Lauréat de nombreux prix dont l'Ours d'argent du meilleur scénario et l'Oscar du meilleur film en langue étrangère, Una mujer fantástica du chilien Sebastián Lelio aura marqué les esprits au cours de l'année 2017, et propulsé son interprète principale Daniela Vega, alors inconnue, au rang de star au Chili. Mieux, lauréat au cours de cette même Berlinale du prix Teddy du meilleur film, ce cinquième long métrage peut s'enorgueillir d'être l'un des rares films à avoir aussi bien traité la question de la transidentité.
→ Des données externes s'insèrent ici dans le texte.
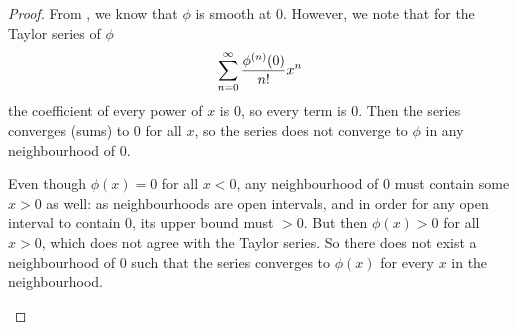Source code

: \begin{proof}
  From , we know that $\phi$ is smooth at 0. However, we note that for the Taylor series of $\phi$
  \[
    \sumto[0]{n}{\infty} \frac{\phi ^ {(n)} (0)}{n!} x ^ n
  \]
  the coefficient of every power of $x$ is 0, so every term is 0. Then the series converges (sums) to 0 for all $x$, so the series does not converge to $\phi$ in any neighbourhood of 0. 
  \begin{intuition}
    Even though $\phi(x) = 0$ for all $x < 0$, any neighbourhood of 0 must contain some $x > 0$ as well: as neighbourhoods are open intervals, and in order for any open interval to contain 0, its upper bound must $> 0$. But then $\phi(x) > 0$ for all $x > 0$, which does not agree with the Taylor series. So there does not exist a neighbourhood of 0 such that the series converges to $\phi(x)$ for every $x$ in the neighbourhood.
  \end{intuition}
\end{proof}



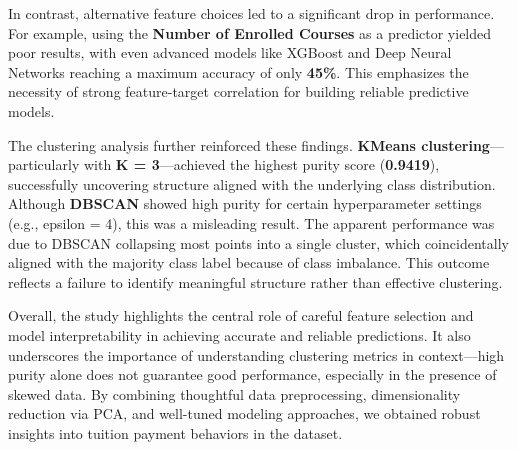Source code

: \documentclass{article}
\begin{document}
In contrast, alternative feature choices led to a significant drop in performance. For example, using the \textbf{Number of Enrolled Courses} as a predictor yielded poor results, with even advanced models like XGBoost and Deep Neural Networks reaching a maximum accuracy of only \textbf{45\%}. This emphasizes the necessity of strong feature-target correlation for building reliable predictive models.

The clustering analysis further reinforced these findings. \textbf{KMeans clustering}—particularly with \textbf{K = 3}—achieved the highest purity score (\textbf{0.9419}), successfully uncovering structure aligned with the underlying class distribution. Although \textbf{DBSCAN} showed high purity for certain hyperparameter settings (e.g., epsilon = 4), this was a misleading result. The apparent performance was due to DBSCAN collapsing most points into a single cluster, which coincidentally aligned with the majority class label because of class imbalance. This outcome reflects a failure to identify meaningful structure rather than effective clustering.

Overall, the study highlights the central role of careful feature selection and model interpretability in achieving accurate and reliable predictions. It also underscores the importance of understanding clustering metrics in context—high purity alone does not guarantee good performance, especially in the presence of skewed data. By combining thoughtful data preprocessing, dimensionality reduction via PCA, and well-tuned modeling approaches, we obtained robust insights into tuition payment behaviors in the dataset.
\end{document}
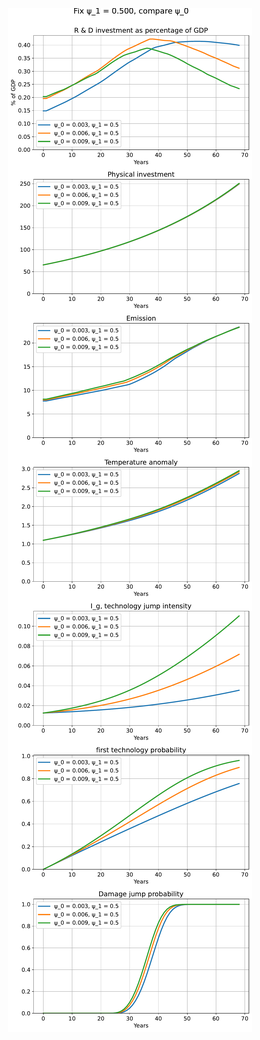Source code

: \documentclass{article}
\begin{document}
	\begin{figure}
		\centering
		\includegraphics{../figures/psi_1_0.500.pdf}
	\end{figure}
\end{document}
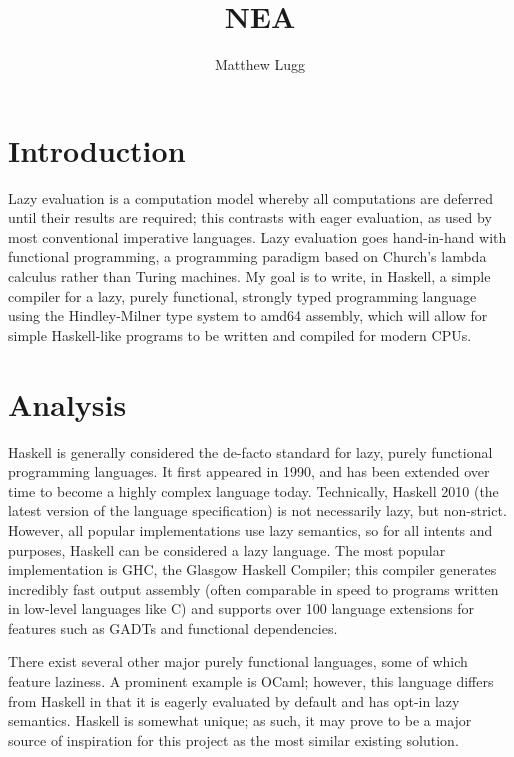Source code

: \documentclass[9pt]{extarticle}
\title{NEA}
\author{Matthew Lugg}
\begin{document}
\maketitle

\newpage

\tableofcontents

\newpage

\section{Introduction}

Lazy evaluation is a computation model whereby all computations are deferred
until their results are required; this contrasts with eager evaluation, as used
by most conventional imperative languages. Lazy evaluation goes hand-in-hand
with functional programming, a programming paradigm based on Church's lambda
calculus rather than Turing machines. My goal is to write, in Haskell, a simple
compiler for a lazy, purely functional, strongly typed programming language
using the Hindley-Milner type system to amd64 assembly, which will allow for
simple Haskell-like programs to be written and compiled for modern CPUs.

\section{Analysis}

Haskell is generally considered the de-facto standard for lazy, purely
functional programming languages. It first appeared in 1990, and has been
extended over time to become a highly complex language today. Technically,
Haskell 2010 (the latest version of the language specification) is not
necessarily lazy, but non-strict. However, all popular implementations use lazy
semantics, so for all intents and purposes, Haskell can be considered a lazy
language. The most popular implementation is GHC, the Glasgow Haskell Compiler;
this compiler generates incredibly fast output assembly (often comparable in
speed to programs written in low-level languages like C) and supports over 100
language extensions for features such as GADTs and functional dependencies. 

There exist several other major purely functional languages, some of which
feature laziness. A prominent example is OCaml; however, this language differs
from Haskell in that it is eagerly evaluated by default and has opt-in lazy
semantics. Haskell is somewhat unique; as such, it may prove to be a major
source of inspiration for this project as the most similar existing solution. 
\end{document}

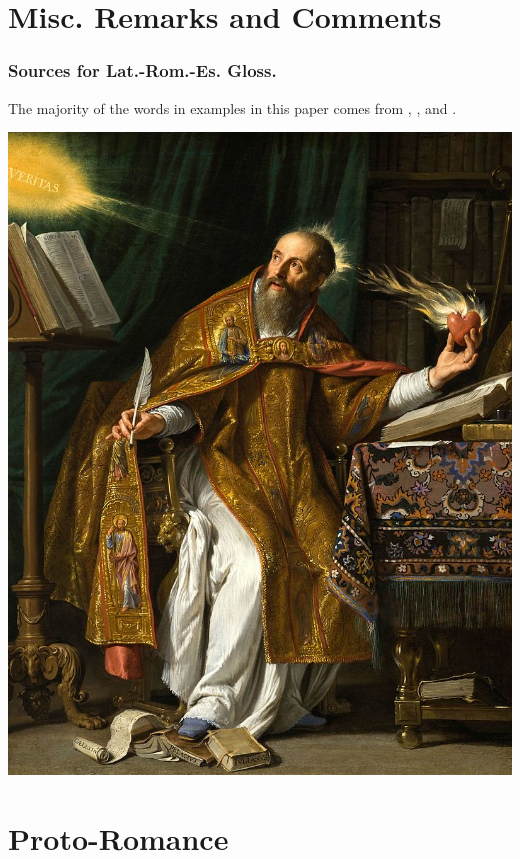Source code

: \documentclass{report}[12pt]
\begin{document}
\chapter*{Misc. Remarks and Comments}

\subsection*{Sources for Lat.-Rom.-Es. Gloss.}

The majority of the words in examples in this paper comes from \cite{romance_his}, \cite{lloyd_spanish}, and \cite{penny_spanish}. 

\pagebreak

\includegraphics[scale=0.5]{augustine.jpg}

\thispagestyle{empty}

\pagebreak

\chapter{Proto-Romance}
\end{document}
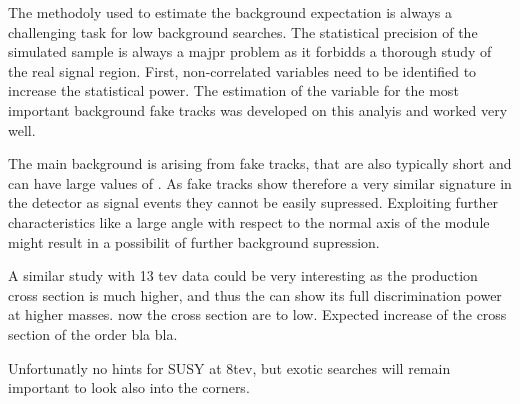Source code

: The methodoly used to estimate the background expectation is always a challenging task for low background searches. 
The statistical precision of the simulated sample is always a majpr problem as it forbidds a thorough study of the real signal region.
First, non-correlated variables need to be identified to increase the statistical power.
The estimation of the \ias variable for the most important background fake tracks was developed on this analyis and worked very well.

The main background is arising from fake tracks, that are also typically short and can have large values of \ias.
As fake tracks show therefore a very similar signature in the detector as signal events they cannot be easily supressed.
Exploiting further characteristics like a large angle with respect to the normal axis of the module might result in a possibilit of further background supression.

A similar study with 13 tev data could be very interesting as the production cross section is much higher, and thus the \ias can show its full discrimination power at higher masses. now the cross section are to low.
Expected increase of the cross section of the order bla bla.

Unfortunatly no hints for SUSY at 8tev, but exotic searches will remain important to look also into the corners.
Dont acte.
Marina (Daniela Vega), une jeune serveuse transgenre qui aspire à devenir chanteuse, développe une relation amoureuse avec Orlando (Francisco Reyes), le propriétaire d'une imprimerie de vingt ans plus âgé qu'elle. Tous deux planifient leur avenir ensemble, mais Orlando meurt soudainement. Marina se voit contrainte d'affronter les réactions haineuses de la famille d'Orlando afin de prouver qu'elle est une femme honnête et digne.
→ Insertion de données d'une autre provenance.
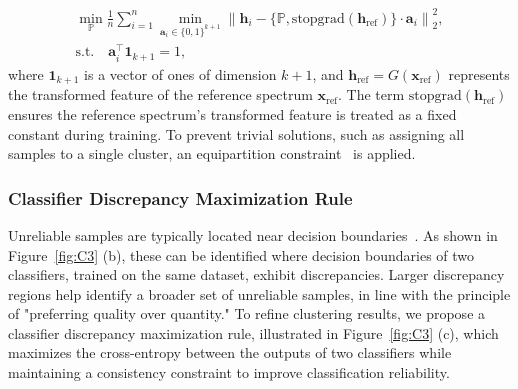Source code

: \begin{equation}
    \begin{gathered} \label{cluster}
        \min_{\mathbb{P}} \frac{1}{n} \sum_{i=1}^n \min_{\bm{a}_i \in \{0,1\}^{k+1}} \left\| \bm{h}_i - \{\mathbb{P}, \text{stopgrad}(\bm{h}_{\text{ref}})\} \cdot \bm{a}_i \right\|_2^2, \\
        \text{s.t.} \quad \bm{a}_i^{\top} \bm{1}_{k+1} = 1,
    \end{gathered}
\end{equation}
where $\bm{1}_{k+1}$ is a vector of ones of dimension $k+1$, and $\bm{h}_{\text{ref}} = G(\bm{x}_{\text{ref}})$ represents the transformed feature of the reference spectrum $\bm{x}_{\text{ref}}$. The term $\text{stopgrad}(\bm{h}_{\text{ref}})$ ensures the reference spectrum's transformed feature is treated as a fixed constant during training. To prevent trivial solutions, such as assigning all samples to a single cluster, an equipartition constraint~\cite{caron2020unsupervised} is applied.

\subsubsection{Classifier Discrepancy Maximization Rule}\label{sec:3.2.2}
Unreliable samples are typically located near decision boundaries~\cite{Hearst1998}. As shown in Figure~\ref{fig:C3} (b), these can be identified where decision boundaries of two classifiers, trained on the same dataset, exhibit discrepancies. Larger discrepancy regions help identify a broader set of unreliable samples, in line with the principle of "preferring quality over quantity." To refine clustering results, we propose a classifier discrepancy maximization rule, illustrated in Figure~\ref{fig:C3} (c), which maximizes the cross-entropy between the outputs of two classifiers while maintaining a consistency constraint to improve classification reliability.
Quatre années après Gloria, qui avait valu à Paulina Garcia, l'Ours d'argent de la meilleure actrice à la Berlinale lors de l'édition 2013, et révélé le réalisateur chilien sur la scène internationale, Sebastián Lelio revenait avec un autre portrait de femme aux prises avec les préjugés de la société patriarcale chilienne. Mieux, après l'émancipation de cette femme d'âge mûr qui voulait revivre le grand amour, Une femme fantastique interrogeait et appelait à une nouvelle réflexion sur la place des transgenres dans la société chilienne, au-delà de tout pensum et film militant lourdingue.
Forcée de devoir se justifier auprès des autorités de la mort de son compagnon, Marina est soupçonnée par la police de meurtre et de prostitution déguisée. Confrontée à la haine et au mépris de sa « belle-famille », à l'exception du frère d'Orlando, coupable selon elleux d'avoir séduit un homme marié quinquagénaire et père de plusieurs enfants, Marina, considérée comme un monstre vénal et manipulateur, est chassée de l'appartement qu'elle occupait avec Orlando et interdite d'assister aux obsèques. Marina est la suspecte idéale car elle ne rentre pas dans leurs cases normatives.
Or, le scénario de Sebastián Lelio et Gonzalo Maza évite l'écueil du pathos ou du mélodrame appuyé. Le personnage de Marina incarne le combat d'une femme et son droit à être respectée et traitée comme telle. Si le cinéaste assume pleinement la part d'empathie que peut générer le cinéma, celle-ci ne se fait ni au forceps ni en prenant otage le public. Au contraire. L'identification se fait à mesure. Son histoire d'amour avec Orlando est présenté comme tout autre histoire d'amour. Jamais la nature transgenre de l'héroïne est dévoilée avant que celle-ci ne doive justifier son identité à l’hôpital et subir l’humiliation du mégenrage d'un policier.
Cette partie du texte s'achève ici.